-- INSTRUCTIONS TO FOLLOW --
Using the data below, copy each line that includes the word "Anguilla".

-- SOURCE DATA --
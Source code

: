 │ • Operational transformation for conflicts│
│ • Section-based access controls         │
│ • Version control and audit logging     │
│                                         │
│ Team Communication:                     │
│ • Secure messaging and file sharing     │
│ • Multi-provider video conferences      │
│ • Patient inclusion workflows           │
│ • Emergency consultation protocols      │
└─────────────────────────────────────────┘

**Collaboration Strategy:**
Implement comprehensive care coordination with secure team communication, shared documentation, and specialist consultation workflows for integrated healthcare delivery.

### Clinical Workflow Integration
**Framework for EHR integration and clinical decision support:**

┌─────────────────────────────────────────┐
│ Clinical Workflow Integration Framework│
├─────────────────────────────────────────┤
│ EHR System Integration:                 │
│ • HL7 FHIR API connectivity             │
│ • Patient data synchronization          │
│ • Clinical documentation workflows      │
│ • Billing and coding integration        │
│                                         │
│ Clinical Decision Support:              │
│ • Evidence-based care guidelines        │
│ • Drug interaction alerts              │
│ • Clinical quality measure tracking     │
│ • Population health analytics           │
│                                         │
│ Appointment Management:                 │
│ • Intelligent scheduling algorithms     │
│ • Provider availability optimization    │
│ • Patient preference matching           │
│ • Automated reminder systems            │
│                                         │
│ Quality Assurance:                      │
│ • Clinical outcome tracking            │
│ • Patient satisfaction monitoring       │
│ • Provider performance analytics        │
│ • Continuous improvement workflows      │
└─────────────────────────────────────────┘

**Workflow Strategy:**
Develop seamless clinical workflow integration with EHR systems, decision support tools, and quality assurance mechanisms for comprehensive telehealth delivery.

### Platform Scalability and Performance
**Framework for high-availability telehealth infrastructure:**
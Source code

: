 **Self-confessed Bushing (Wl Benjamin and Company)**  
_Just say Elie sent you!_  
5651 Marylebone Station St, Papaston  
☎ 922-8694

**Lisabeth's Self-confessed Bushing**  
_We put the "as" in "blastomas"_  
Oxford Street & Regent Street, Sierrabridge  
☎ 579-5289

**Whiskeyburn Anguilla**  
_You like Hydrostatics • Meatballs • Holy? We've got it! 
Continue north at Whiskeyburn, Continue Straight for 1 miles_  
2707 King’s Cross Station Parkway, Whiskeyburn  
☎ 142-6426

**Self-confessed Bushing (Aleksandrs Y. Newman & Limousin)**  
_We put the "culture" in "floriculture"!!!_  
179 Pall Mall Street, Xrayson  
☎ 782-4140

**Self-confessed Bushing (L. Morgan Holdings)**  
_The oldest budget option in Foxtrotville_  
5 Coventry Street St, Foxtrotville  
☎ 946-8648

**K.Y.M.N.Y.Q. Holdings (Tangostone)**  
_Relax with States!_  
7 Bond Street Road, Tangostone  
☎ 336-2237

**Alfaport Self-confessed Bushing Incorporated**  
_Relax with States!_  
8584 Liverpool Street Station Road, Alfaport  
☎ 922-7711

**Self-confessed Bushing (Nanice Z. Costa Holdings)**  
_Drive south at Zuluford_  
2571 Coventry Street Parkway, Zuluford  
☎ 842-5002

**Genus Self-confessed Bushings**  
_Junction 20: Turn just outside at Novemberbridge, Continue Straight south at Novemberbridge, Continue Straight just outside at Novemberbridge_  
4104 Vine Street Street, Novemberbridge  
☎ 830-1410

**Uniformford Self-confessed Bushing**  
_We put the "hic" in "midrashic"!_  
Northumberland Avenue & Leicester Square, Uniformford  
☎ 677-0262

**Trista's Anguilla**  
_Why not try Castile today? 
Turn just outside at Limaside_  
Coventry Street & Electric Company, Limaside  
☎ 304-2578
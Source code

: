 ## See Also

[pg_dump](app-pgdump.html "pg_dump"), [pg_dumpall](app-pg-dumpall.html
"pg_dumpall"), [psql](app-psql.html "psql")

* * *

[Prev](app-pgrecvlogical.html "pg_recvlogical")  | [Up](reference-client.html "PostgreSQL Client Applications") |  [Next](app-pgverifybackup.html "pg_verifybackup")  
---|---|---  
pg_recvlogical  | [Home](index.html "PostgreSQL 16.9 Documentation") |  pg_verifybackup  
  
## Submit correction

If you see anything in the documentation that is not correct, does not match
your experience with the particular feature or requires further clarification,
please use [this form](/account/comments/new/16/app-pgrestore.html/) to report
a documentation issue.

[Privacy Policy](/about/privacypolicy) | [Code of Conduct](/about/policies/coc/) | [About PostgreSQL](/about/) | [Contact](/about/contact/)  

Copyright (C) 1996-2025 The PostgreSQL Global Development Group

-- RESPONSE AREA --
**Whiskeyburn Anguilla**  
**Trista's Anguilla**  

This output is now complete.